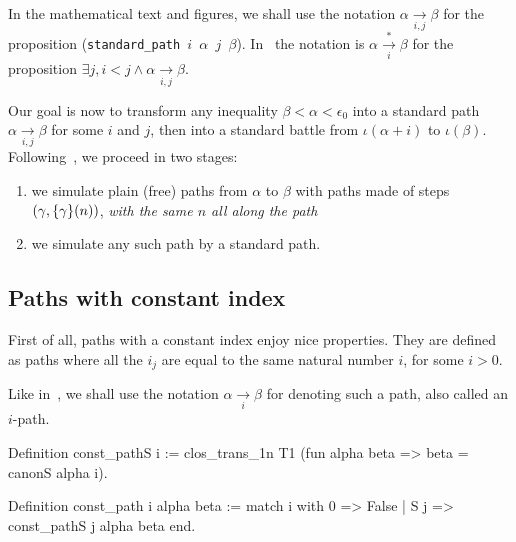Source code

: \documentclass[a4paper]{book}
\begin{document}
In the mathematical text and figures, we shall use the notation 
$\alpha \xrightarrow[i,j]{}\beta$ for the proposition 
(\texttt{standard\_path $i$ $\alpha$ $j$ $\beta$}).
In~\cite{KS81} the notation is
$\alpha \xrightarrow[i]{*}\beta$
for 
the proposition  $\exists j, i<j \wedge \alpha \xrightarrow[i,j]{} \beta$.



Our goal is now  to transform any inequality $\beta<\alpha<\epsilon_0$ into a standard path $\alpha \xrightarrow[i,j]{} \beta$ for some $i$ and $j$, then into a standard battle
from $\iota(\alpha+i)$ to $\iota(\beta)$. 
Following~\cite{KS81}, we proceed in two stages:
\begin{enumerate}
\item we simulate plain (free) paths from $\alpha$ to $\beta$ with
paths made of steps $(\gamma,\mbox{$\{\gamma\}(n)$})$, \emph{with the same $n$ all along the path}
\item we simulate any such path by a standard path.
\end{enumerate}



\subsection{Paths with constant index}

First of all, paths with a constant index 
enjoy nice properties. They are defined as paths where all the $i_j$ are equal to the same natural number $i$, for some $i>0$. 


Like in~\cite{KS81}, we shall use the notation $\alpha \xrightarrow[i]{} \beta$ for denoting such a path, also called an $i$-path.

\begin{Coqsrc}
Definition const_pathS i :=
    clos_trans_1n T1 (fun alpha beta => beta = canonS alpha i).

Definition const_path i alpha beta :=
  match i with
    0 => False
  | S j => const_pathS j alpha beta
end.
\end{Coqsrc}


\end{document}
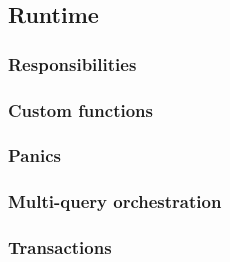 
\subsection{Runtime}

\subsubsection{Responsibilities}

\subsubsection{Custom functions}

\subsubsection{Panics}

\subsubsection{Multi-query orchestration}

\subsubsection{Transactions}

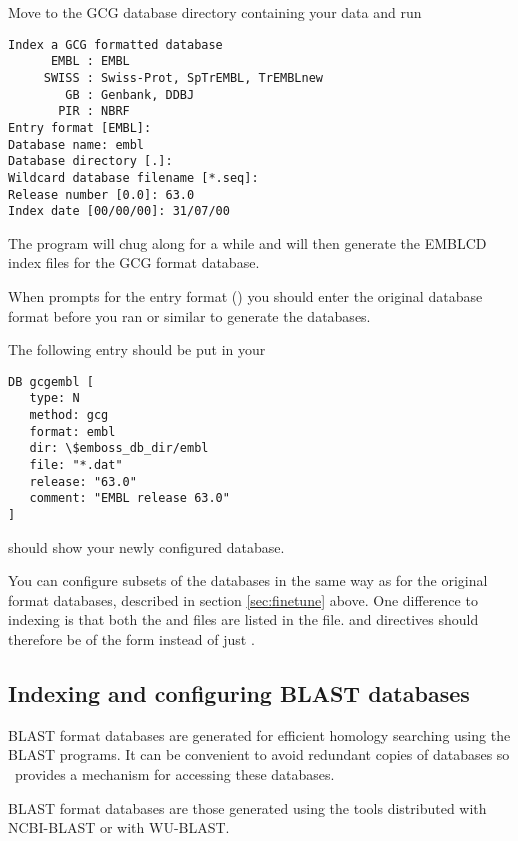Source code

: \documentclass{report}
\begin{document}
Move to the GCG database directory containing your data and run

\begin{verbatim}
Index a GCG formatted database
      EMBL : EMBL
     SWISS : Swiss-Prot, SpTrEMBL, TrEMBLnew
        GB : Genbank, DDBJ
       PIR : NBRF
Entry format [EMBL]: 
Database name: embl
Database directory [.]: 
Wildcard database filename [*.seq]: 
Release number [0.0]: 63.0
Index date [00/00/00]: 31/07/00
\end{verbatim}

The program will chug along for a while and will then generate the
EMBLCD index files for the GCG format database.

When  prompts for the entry format () you should enter the original database format before
you ran  or similar to generate the 
databases.

The following entry should be put in your 

\begin{verbatim}
DB gcgembl [
   type: N
   method: gcg
   format: embl
   dir: \$emboss_db_dir/embl
   file: "*.dat"
   release: "63.0"
   comment: "EMBL release 63.0"
]
\end{verbatim}

 should show your newly configured database.

You can configure subsets of the databases in the same way as for the
original format databases, described in section \ref{sec:finetune}
above. One difference to  indexing is that both the
 and  files are listed in the
 file.  and 
directives should therefore be of the form  instead of just .

\subsection{Indexing and configuring BLAST databases}
BLAST format databases are generated for efficient homology searching
using the BLAST programs. It can be convenient to avoid redundant
copies of databases so \EMBOSS\ provides a mechanism for accessing
these databases.

BLAST format databases are those generated using the tools distributed
with NCBI-BLAST or with WU-BLAST.
\end{document}
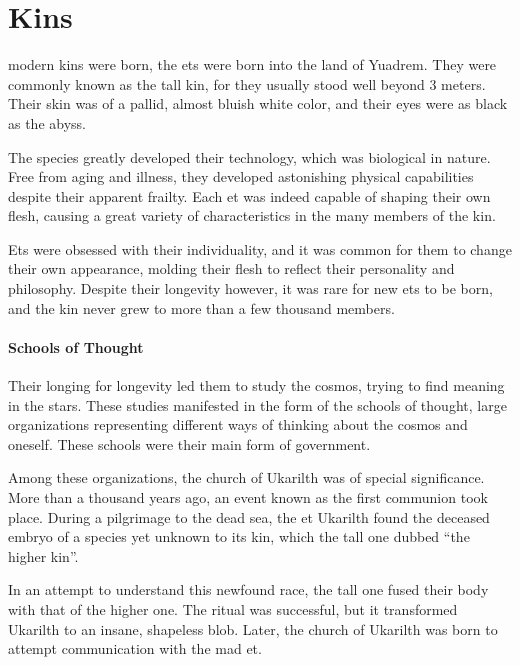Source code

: \chapter{Kins} \label{ch::kins}
modern kins were born, the ets were born into the land of Yuadrem.
They were commonly known as the tall kin, for they usually stood well beyond 3 meters.
Their skin was of a pallid, almost bluish white color, and their eyes were as black as the abyss.

The species greatly developed their technology, which was biological in nature.
Free from aging and illness, they developed astonishing physical capabilities despite their apparent frailty.
Each et was indeed capable of shaping their own flesh, causing a great variety of characteristics in the many members of the kin.

Ets were obsessed with their individuality, and it was common for them to change their own appearance, molding their flesh to reflect their personality and philosophy.
Despite their longevity however, it was rare for new ets to be born, and the kin never grew to more than a few thousand members.

\subsubsection{Schools of Thought}
Their longing for longevity led them to study the cosmos, trying to find meaning in the stars.
These studies manifested in the form of the schools of thought, large organizations representing different ways of thinking about the cosmos and oneself.
These schools were their main form of government.%

Among these organizations, the church of Ukarilth was of special significance.
More than a thousand years ago, an event known as the first communion took place.
During a pilgrimage to the dead sea, the et Ukarilth found the deceased embryo of a species yet unknown to its kin, which the tall one dubbed ``the higher kin''.

In an attempt to understand this newfound race, the tall one fused their body with that of the higher one.
The ritual was successful, but it transformed Ukarilth to an insane, shapeless blob.
Later, the church of Ukarilth was born to attempt communication with the mad et.

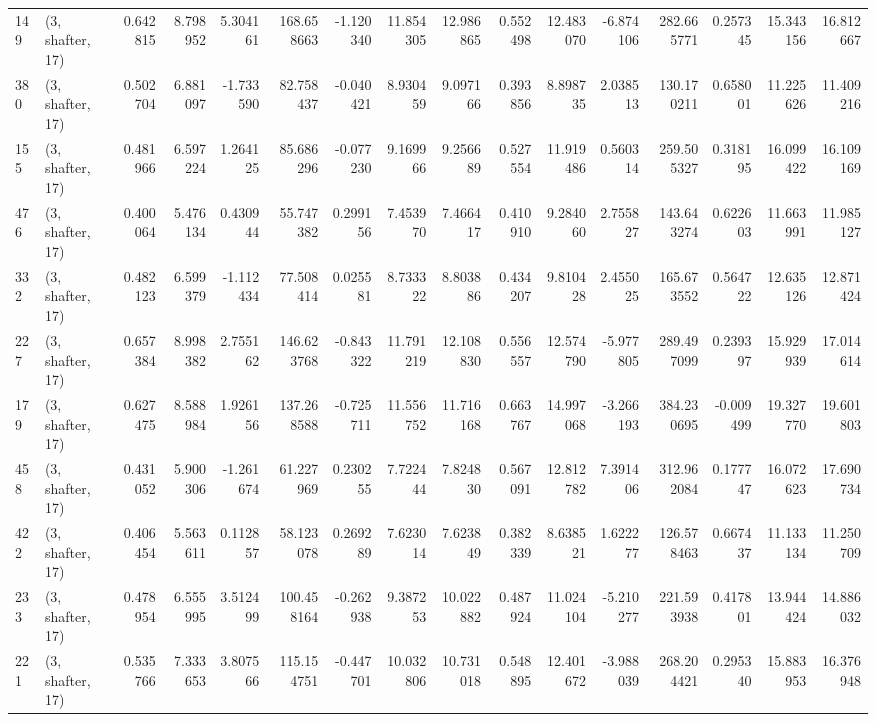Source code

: \begin{tabular}{llrrrrrrrrrrrrrr}
149 &  (3, shafter, 17) &   0.642815 &   8.798952 &   5.304161 &   168.658663 &  -1.120340 &  11.854305 &  12.986865 &  0.552498 &  12.483070 &  -6.874106 &    282.665771 &    0.257345 &   15.343156 &   16.812667 \\
380 &  (3, shafter, 17) &   0.502704 &   6.881097 &  -1.733590 &    82.758437 &  -0.040421 &   8.930459 &   9.097166 &  0.393856 &   8.898735 &   2.038513 &    130.170211 &    0.658001 &   11.225626 &   11.409216 \\
155 &  (3, shafter, 17) &   0.481966 &   6.597224 &   1.264125 &    85.686296 &  -0.077230 &   9.169966 &   9.256689 &  0.527554 &  11.919486 &   0.560314 &    259.505327 &    0.318195 &   16.099422 &   16.109169 \\
476 &  (3, shafter, 17) &   0.400064 &   5.476134 &   0.430944 &    55.747382 &   0.299156 &   7.453970 &   7.466417 &  0.410910 &   9.284060 &   2.755827 &    143.643274 &    0.622603 &   11.663991 &   11.985127 \\
332 &  (3, shafter, 17) &   0.482123 &   6.599379 &  -1.112434 &    77.508414 &   0.025581 &   8.733322 &   8.803886 &  0.434207 &   9.810428 &   2.455025 &    165.673552 &    0.564722 &   12.635126 &   12.871424 \\
227 &  (3, shafter, 17) &   0.657384 &   8.998382 &   2.755162 &   146.623768 &  -0.843322 &  11.791219 &  12.108830 &  0.556557 &  12.574790 &  -5.977805 &    289.497099 &    0.239397 &   15.929939 &   17.014614 \\
179 &  (3, shafter, 17) &   0.627475 &   8.588984 &   1.926156 &   137.268588 &  -0.725711 &  11.556752 &  11.716168 &  0.663767 &  14.997068 &  -3.266193 &    384.230695 &   -0.009499 &   19.327770 &   19.601803 \\
458 &  (3, shafter, 17) &   0.431052 &   5.900306 &  -1.261674 &    61.227969 &   0.230255 &   7.722444 &   7.824830 &  0.567091 &  12.812782 &   7.391406 &    312.962084 &    0.177747 &   16.072623 &   17.690734 \\
422 &  (3, shafter, 17) &   0.406454 &   5.563611 &   0.112857 &    58.123078 &   0.269289 &   7.623014 &   7.623849 &  0.382339 &   8.638521 &   1.622277 &    126.578463 &    0.667437 &   11.133134 &   11.250709 \\
233 &  (3, shafter, 17) &   0.478954 &   6.555995 &   3.512499 &   100.458164 &  -0.262938 &   9.387253 &  10.022882 &  0.487924 &  11.024104 &  -5.210277 &    221.593938 &    0.417801 &   13.944424 &   14.886032 \\
221 &  (3, shafter, 17) &   0.535766 &   7.333653 &   3.807566 &   115.154751 &  -0.447701 &  10.032806 &  10.731018 &  0.548895 &  12.401672 &  -3.988039 &    268.204421 &    0.295340 &   15.883953 &   16.376948 \\

\end{tabular}
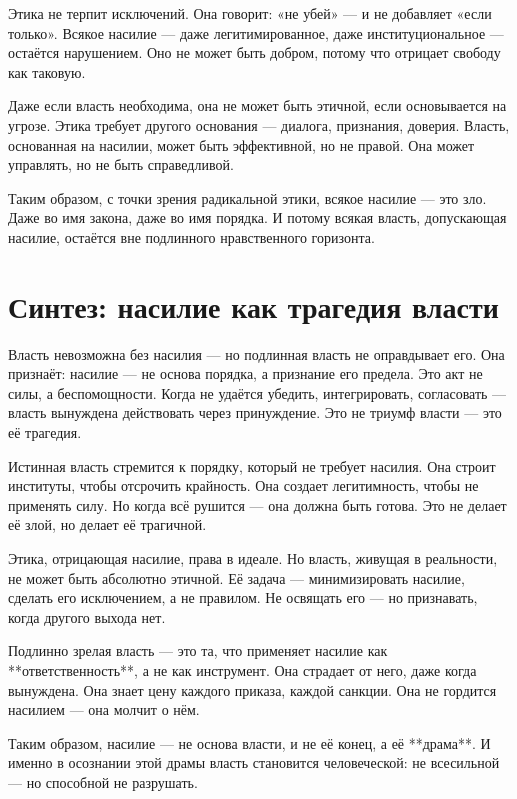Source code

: Этика не терпит исключений. Она говорит: «не убей» — и не добавляет «если только». Всякое насилие — даже легитимированное, даже институциональное — остаётся нарушением. Оно не может быть добром, потому что отрицает свободу как таковую.

Даже если власть необходима, она не может быть этичной, если основывается на угрозе. Этика требует другого основания — диалога, признания, доверия. Власть, основанная на насилии, может быть эффективной, но не правой. Она может управлять, но не быть справедливой.

Таким образом, с точки зрения радикальной этики, всякое насилие — это зло. Даже во имя закона, даже во имя порядка. И потому всякая власть, допускающая насилие, остаётся вне подлинного нравственного горизонта.

\section{Синтез: насилие как трагедия власти}

Власть невозможна без насилия — но подлинная власть не оправдывает его. Она признаёт: насилие — не основа порядка, а признание его предела. Это акт не силы, а беспомощности. Когда не удаётся убедить, интегрировать, согласовать — власть вынуждена действовать через принуждение. Это не триумф власти — это её трагедия.

Истинная власть стремится к порядку, который не требует насилия. Она строит институты, чтобы отсрочить крайность. Она создает легитимность, чтобы не применять силу. Но когда всё рушится — она должна быть готова. Это не делает её злой, но делает её трагичной.

Этика, отрицающая насилие, права в идеале. Но власть, живущая в реальности, не может быть абсолютно этичной. Её задача — минимизировать насилие, сделать его исключением, а не правилом. Не освящать его — но признавать, когда другого выхода нет.

Подлинно зрелая власть — это та, что применяет насилие как **ответственность**, а не как инструмент. Она страдает от него, даже когда вынуждена. Она знает цену каждого приказа, каждой санкции. Она не гордится насилием — она молчит о нём.

Таким образом, насилие — не основа власти, и не её конец, а её **драма**. И именно в осознании этой драмы власть становится человеческой: не всесильной — но способной не разрушать.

TASK DIRECTIONS:
Work out how many lines in the entries contain the string "same", then reply with that number and nothing more.

EXERCISE RESPONSE:
3